• **The task**
Where does the string "features" occur in the entries below? Copy every line where it does.

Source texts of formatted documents
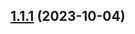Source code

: 

## [1.1.1](https://github.com/igortrinidad/composer-link-local/compare/1.1.0...1.1.1) (2023-10-04)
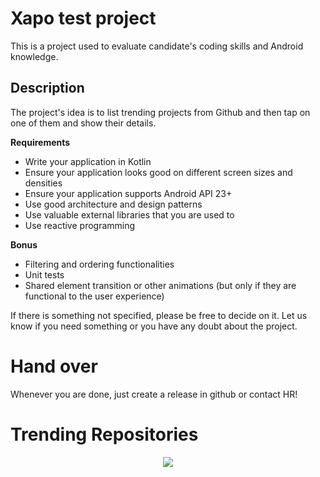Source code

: # Xapo test project
This is a project used to evaluate candidate's coding skills and Android knowledge.

## Description
The project's idea is to list trending projects from Github and then tap on one of them and show their details.

**Requirements**
- Write your application in Kotlin
- Ensure your application looks good on different screen sizes and densities
- Ensure your application supports Android API 23+
- Use good architecture and design patterns
- Use valuable external libraries that you are used to
- Use reactive programming

**Bonus** 
- Filtering and ordering functionalities
- Unit tests
- Shared element transition or other animations (but only if they are functional to the user experience)

If there is something not specified, please be free to decide on it. 
Let us know if you need something or you have any doubt about the project.

# Hand over

Whenever you are done, just create a release in github or contact HR!




# Trending Repositories
<!-- to comment use such block-->
<!--[![API](https://img.shields.io/badge/API-23%2B-brightgreen.svg?style=flat)](https://android-arsenal.com/api?level=23)-->

<p align="center">
  <a href="https://android-arsenal.com/api?level=23" target="_blank" rel="noopener noreferrer">
    <img src="https://img.shields.io/badge/API-23%2B-brightgreen.svg?style=flat"/>
  </a>
</p>
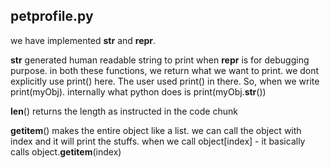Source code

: ## petprofile.py

we have implemented __str__ and __repr__. 

__str__ generated human readable string to print when __repr__ is for debugging purpose.
in both these functions, we return what we want to print. we dont explicitly use print() here. The user used print() in there. So, when we write print(myObj). internally what python does is print(myObj.__str__())

__len__() returns the length as instructed in the code chunk

__getitem__() makes the entire object like a list. we can call the object with index and it will print the stuffs.
when we call object[index] - it basically calls object.__getitem__(index)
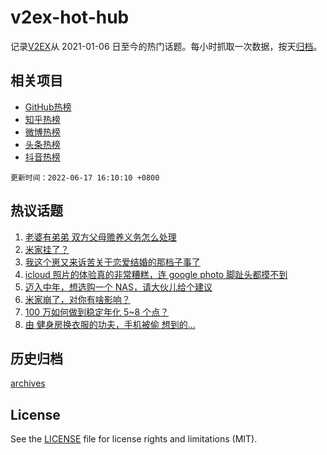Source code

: # v2ex-hot-hub

 记录[V2EX](https://www.v2ex.com/)从 2021-01-06 日至今的热门话题。每小时抓取一次数据，按天[归档](archives)。
 
 ## 相关项目

- [GitHub热榜](https://github.com/lonnyzhang423/github-hot-hub)
- [知乎热榜](https://github.com/lonnyzhang423/zhihu-hot-hub)
- [微博热榜](https://github.com/lonnyzhang423/weibo-hot-hub)
- [头条热榜](https://github.com/lonnyzhang423/toutiao-hot-hub)
- [抖音热榜](https://github.com/lonnyzhang423/douyin-hot-hub)


 `更新时间：2022-06-17 16:10:10 +0800`

## 热议话题

1. [老婆有弟弟 双方父母赡养义务怎么处理](https://www.v2ex.com/t/860151)
1. [米家挂了？](https://www.v2ex.com/t/860117)
1. [我这个崽又来诉苦关于恋爱结婚的那档子事了](https://www.v2ex.com/t/860292)
1. [icloud 照片的体验真的非常糟糕，连 google photo 脚趾头都摸不到](https://www.v2ex.com/t/860191)
1. [迈入中年，想选购一个 NAS，请大伙儿给个建议](https://www.v2ex.com/t/860224)
1. [米家崩了，对你有啥影响？](https://www.v2ex.com/t/860145)
1. [100 万如何做到稳定年化 5~8 个点？](https://www.v2ex.com/t/860226)
1. [由 健身房换衣服的功夫，手机被偷 想到的...](https://www.v2ex.com/t/860159)

## 历史归档

[archives](archives)

## License

See the [LICENSE](LICENSE) file for license rights and limitations (MIT).
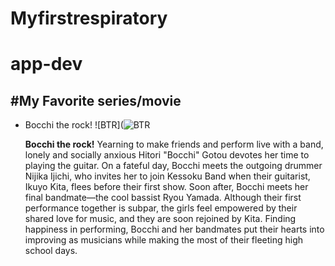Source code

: # Myfirstrespiratory
# app-dev

#**My Favorite series/movie**
-
- Bocchi the rock!
  ![BTR](![BTR](https://github.com/Charles6942011/Myfirstrespiratory/assets/153335279/ae199551-325b-43af-8e7a-637d67eb8b34)

  **Bocchi the rock!** Yearning to make friends and perform live with a band, lonely and socially anxious Hitori "Bocchi" Gotou devotes her time to playing the guitar. On a fateful day, Bocchi meets the outgoing drummer Nijika Ijichi, who invites her to join Kessoku Band when their guitarist, Ikuyo Kita, flees before their first show. Soon after, Bocchi meets her final bandmate—the cool bassist Ryou Yamada.
Although their first performance together is subpar, the girls feel empowered by their shared love for music, and they are soon rejoined by Kita. Finding happiness in performing, Bocchi and her bandmates put their hearts into improving as musicians while making the most of their fleeting high school days. 


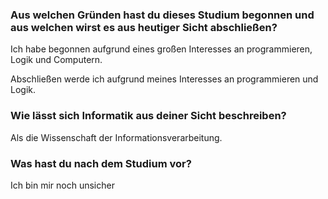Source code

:### Aus welchen Gründen hast du dieses Studium begonnen und aus welchen wirst es aus heutiger Sicht abschließen?

Ich habe begonnen aufgrund eines großen Interesses an programmieren, Logik und Computern.

Abschließen werde ich aufgrund meines Interesses an programmieren und Logik.

### Wie lässt sich Informatik aus deiner Sicht beschreiben?

Als die Wissenschaft der Informationsverarbeitung.

### Was hast du nach dem Studium vor?

Ich bin mir noch unsicher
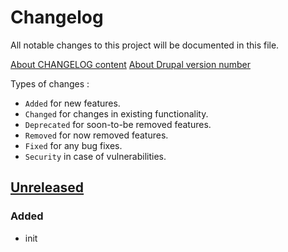 # Changelog
All notable changes to this project will be documented in this file.

[About CHANGELOG content](https://keepachangelog.com/)
[About Drupal version number](https://www.drupal.org/docs/8/understanding-drupal-8/understanding-drupal-version-numbers/what-do-version-numbers-mean-on)

Types of changes :
- `Added` for new features.
- `Changed` for changes in existing functionality.
- `Deprecated` for soon-to-be removed features.
- `Removed` for now removed features.
- `Fixed` for any bug fixes.
- `Security` in case of vulnerabilities.

## [Unreleased]
### Added
- init

[Unreleased]: https://git.drupal.org/project/readme_help/compare/1.x...HEAD
[1.0]: https://git.drupal.org/project/readme_help/tree/1.0
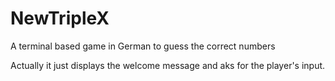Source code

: # NewTripleX
A terminal based game in German to guess the correct numbers

Actually it just displays the welcome message and aks for the player's input.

• **Task response**
- `Added` for new features.
- `Deprecated` for soon-to-be removed features.
- `Removed` for now removed features.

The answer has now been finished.